Bad RAM is Not Good

I know that title must seem silly, but it’s the title of a mock KB article that floated around inside of product support here for a number of years. You’d be amazed by the number of blue screens we see where the culprit is bad or failing RAM.

 

It can be very hard to convince people that their RAM is failing, and understandably so. The fact that the system was working fine until recently, or only fails intermittently makes the diagnosis very hard to swallow.

 

When you consider the dramatically improving speed and density of DRAM nowadays, it’s amazing to me that we have any reliability at all. It’s not uncommon to have a mid-range desktop system to ship with 1GB of RAM, which translates to over 8.5 BILLION discreet bits. Having all of them work at the same time, ever, almost seems like a miracle. As it is, it fails all too often.

 

A single bit error can cause the whole house of cards crashing down. Either your application will fail with an access violation of some sort, or your system will blue screen with any one of a half dozen error codes or so, depending on what the kernel was doing at that time.

 

Finding and proving these problems in the past has been a nightmare, since you can’t really test RAM in a protected mode operating system without compromising it’s general purpose nature and risking stability. Thankfully, our Online Crash Analysis group has a Memory Diagnostic tool designed to help ferret out these kinds of RAM problems.

 

The tool has a few key features that make it invaluable and perfect for this kind of testing.
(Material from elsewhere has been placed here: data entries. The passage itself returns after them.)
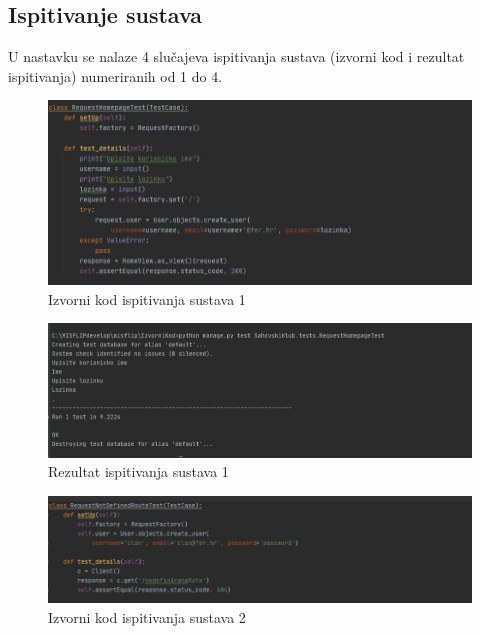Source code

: 			
			\subsection{Ispitivanje sustava}
			
			U nastavku se nalaze 4 slučajeva ispitivanja sustava (izvorni kod i rezultat ispitivanja) numeriranih od 1 do 4.
			
			 	\begin{figure}[H]
			 	\centerfloat
			 	\includegraphics[scale=0.55]{slike/ispitivanjesustava1izv.jpeg} %
			 	\caption{Izvorni kod ispitivanja sustava 1}
			 	
			 \end{figure}
			 
			 \begin{figure}[H]
			 	\centerfloat
			 	\includegraphics[scale=0.55]{slike/ispitivanjesustava1.jpeg} %
			 	\caption{Rezultat ispitivanja sustava 1}
			 	
			 \end{figure}
			 
			 \begin{figure}[H]
			 	\centerfloat
			 	\includegraphics[scale=0.55]{slike/ispitivanjesustava2izv.jpeg} %
			 	\caption{Izvorni kod ispitivanja sustava 2}
			 	
			 \end{figure}
			 
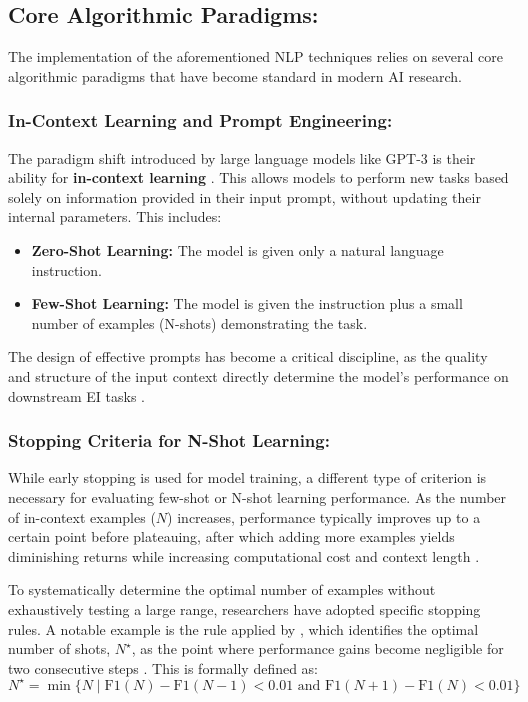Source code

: \subsection{Core Algorithmic Paradigms:} 
The implementation of the aforementioned NLP techniques relies on several core algorithmic paradigms that have become standard in modern AI research.

\subsubsection{In-Context Learning and Prompt Engineering:} 
The paradigm shift introduced by large language models like GPT-3 is their ability for \textbf{in-context learning} \cite{brown2020gpt3}. This allows models to perform new tasks based solely on information provided in their input prompt, without updating their internal parameters. This includes:
\begin{itemize}
    \item \textbf{Zero-Shot Learning:} The model is given only a natural language instruction.
    \item \textbf{Few-Shot Learning:} The model is given the instruction plus a small number of examples (N-shots) demonstrating the task.
\end{itemize}
The design of effective prompts has become a critical discipline, as the quality and structure of the input context directly determine the model's performance on downstream EI tasks \cite{amin2023affective, sabour2024emobench}.

\subsubsection{Stopping Criteria for N-Shot Learning:} 
While early stopping is used for model training, a different type of criterion is necessary for evaluating few-shot or N-shot learning performance. As the number of in-context examples ($N$) increases, performance typically improves up to a certain point before plateauing, after which adding more examples yields diminishing returns while increasing computational cost and context length \cite{brown2020gpt3}.

To systematically determine the optimal number of examples without exhaustively testing a large range, researchers have adopted specific stopping rules. A notable example is the rule applied by \cite{zhu2020stopping} , which identifies the optimal number of shots, $N^{\star}$, as the point where performance gains become negligible for two consecutive steps . This is formally defined as:
\begin{equation}
N^{\star} = \min \{ N \mid \text{F1}(N) - \text{F1}(N-1) < 0.01 \text{ and } \text{F1}(N+1) - \text{F1}(N) < 0.01 \}
\label{eq:stopping_rule}
\end{equation}

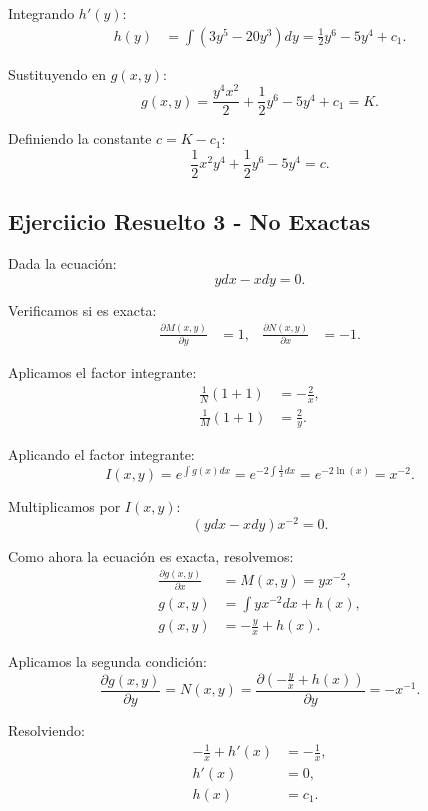 \noindent Integrando \( h'(y) \):
\begin{align*}
h( y) &= \int ( 3y^{5} -20y^{3}) dy = \frac{1}{2} y^{6} -5y^{4} + c_{1}.
\end{align*}

\noindent Sustituyendo en \( g( x,y) \):
\[
g( x,y) = \frac{y^{4} x^{2}}{2} + \frac{1}{2} y^{6} -5y^{4} + c_{1} = K.
\]

\noindent Definiendo la constante \( c = K - c_{1} \):
\[
\frac{1}{2} x^{2} y^{4} + \frac{1}{2} y^{6} -5y^{4} = c.
\]

\subsection{Ejerciicio Resuelto 3 - No Exactas}
Dada la ecuación:
\[
ydx - xdy = 0.
\]

\noindent Verificamos si es exacta:
\begin{align*}
\frac{\partial M( x,y)}{\partial y} &= 1, & \frac{\partial N( x,y)}{\partial x} &= -1.
\end{align*}

\noindent Aplicamos el factor integrante:
\begin{align*}
\frac{1}{N} ( 1+1) &= -\frac{2}{x}, \\
\frac{1}{M} ( 1+1) &= \frac{2}{y}.
\end{align*}

\noindent Aplicando el factor integrante:
\[
I( x,y) = e^{\int g( x) dx} = e^{-2\int \frac{1}{x} dx} = e^{-2\ln( x)} = x^{-2}.
\]

\noindent Multiplicamos por \( I(x,y) \):
\[
(y dx - x dy) x^{-2} = 0.
\]

\noindent Como ahora la ecuación es exacta, resolvemos:
\begin{align*}
\frac{\partial g( x,y)}{\partial x} &= M( x,y) = yx^{-2}, \\
g( x,y) &= \int yx^{-2} dx + h( x), \\
g( x,y) &= -\frac{y}{x} + h( x).
\end{align*}

\noindent Aplicamos la segunda condición:
\[
\frac{\partial g( x,y)}{\partial y} = N( x,y) = \frac{\partial ( -\frac{y}{x} + h( x))}{\partial y} = -x^{-1}.
\]

\noindent Resolviendo:
\begin{align*}
-\frac{1}{x} + h'( x) &= -\frac{1}{x}, \\
h'( x) &= 0, \\
h( x) &= c_{1}.
\end{align*}

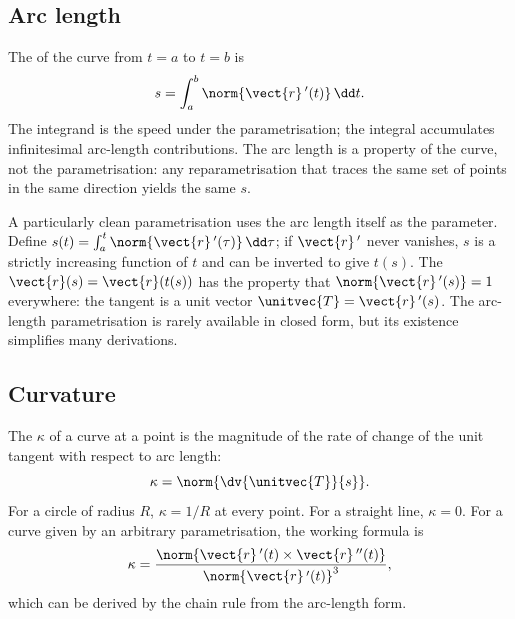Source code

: \subsection{Arc length}

The  of the curve from $t = a$ to $t = b$ is
\[
s = \int_{a}^{b} \norm{\vect{r}\,'(t)} \,\dd t.
\]
The integrand is the speed under the parametrisation; the integral
accumulates infinitesimal arc-length contributions. The arc length
is a property of the curve, not the parametrisation: any
reparametrisation that traces the same set of points in the same
direction yields the same $s$.

A particularly clean parametrisation uses the arc length itself as
the parameter. Define $s(t) = \int_{a}^{t} \norm{\vect{r}\,'(\tau)}
\,\dd\tau$; if $\vect{r}\,'$ never vanishes, $s$ is a strictly
increasing function of $t$ and can be inverted to give $t(s)$. The
 $\vect{r}(s) = \vect{r}(t(s))$
has the property that $\norm{\vect{r}\,'(s)} = 1$ everywhere: the
tangent is a unit vector $\unitvec{T} = \vect{r}\,'(s)$. The
arc-length parametrisation is rarely available in closed form, but
its existence simplifies many derivations.

\subsection{Curvature}

The  $\kappa$ of a curve at a point is the
magnitude of the rate of change of the unit tangent with respect to
arc length:
\[
\kappa = \norm{\dv{\unitvec{T}}{s}}.
\]
For a circle of radius $R$, $\kappa = 1/R$ at every point. For a
straight line, $\kappa = 0$. For a curve given by an arbitrary
parametrisation, the working formula is
\[
\kappa = \frac{\norm{\vect{r}\,'(t) \times \vect{r}\,''(t)}}
              {\norm{\vect{r}\,'(t)}^{3}},
\]
which can be derived by the chain rule from the arc-length form.

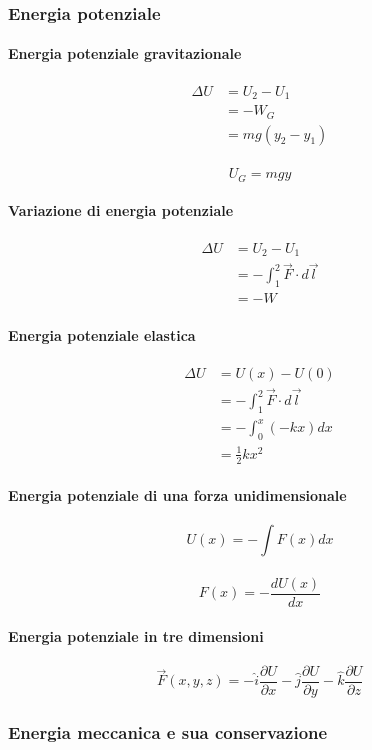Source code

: \documentclass[a4paper,12pt]{article}
\theoremstyle{mystyle}
\begin{document}
\subsubsection{Energia potenziale}
\paragraph{Energia potenziale gravitazionale}
\[\begin{aligned}
    \Delta U & = U_2 - U_1\\
    &= - W_G \\
    &= mg (y_2-y_1)
\end{aligned}\]\\
\[U_G= mgy\]
\paragraph{Variazione di energia potenziale}
\[\begin{aligned}
    \Delta U &= U_2 - U_1\\
    &= - \int_1^2 \vec F \cdot d \vec l\\
    &= - W
\end{aligned}\]
\paragraph{Energia potenziale elastica}
\[\begin{aligned}
\Delta U &= U(x) - U(0) \\
&= - \int _1^2 \vec F \cdot d \vec l\\
&= - \int_0^x(-kx)dx \\
&= \frac{1}{2}kx^2
\end{aligned}\]
\paragraph{Energia potenziale di una forza unidimensionale}
\[U(x)= - \int F(x) dx\]\\
\[F(x)= - \frac{d U(x)}{dx}\]
\paragraph{Energia potenziale in tre dimensioni}
\[\vec F(x,y,z) = - \hat i \frac{\partial U}{\partial x} - \hat j \frac{\partial U}{\partial y} - \hat k \frac{\partial U}{\partial z}\]
\subsubsection{Energia meccanica e sua conservazione}
\end{document}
First is that it doesn’t run in Windows or any other general purpose OS. It has it’s own loader and OS services, which allows it to take up the tiniest memory footprint possible. Second, is that it has full control of all memory and processors on the system, and can run exhaustive tests on the RAM, looking for scenarios that can cause iffy RAM to return bad results.

 

The next time you have intermittent errors that just won’t seem to go away, give the memory diagnostic a whirl. One thing to note though is that you MUST run the extended test suite (hit ‘T’ after the diagnostic loads) to have confidence in the stability of you RAM. The extended tests turn off memory caching in the CPU, which can hide problems in RAM. If you write a value into cache and read it back immediately, you have no idea if the RAM really stored and retrieved the right info. I can’t emphasize enough how often bad RAM is hidden by a well-meaning cache...use the extended tests!

 

In a later entry I’ll discuss how you can trace a possible bit flip in the kernel debugger, with some basic disassembly and examination of the registers.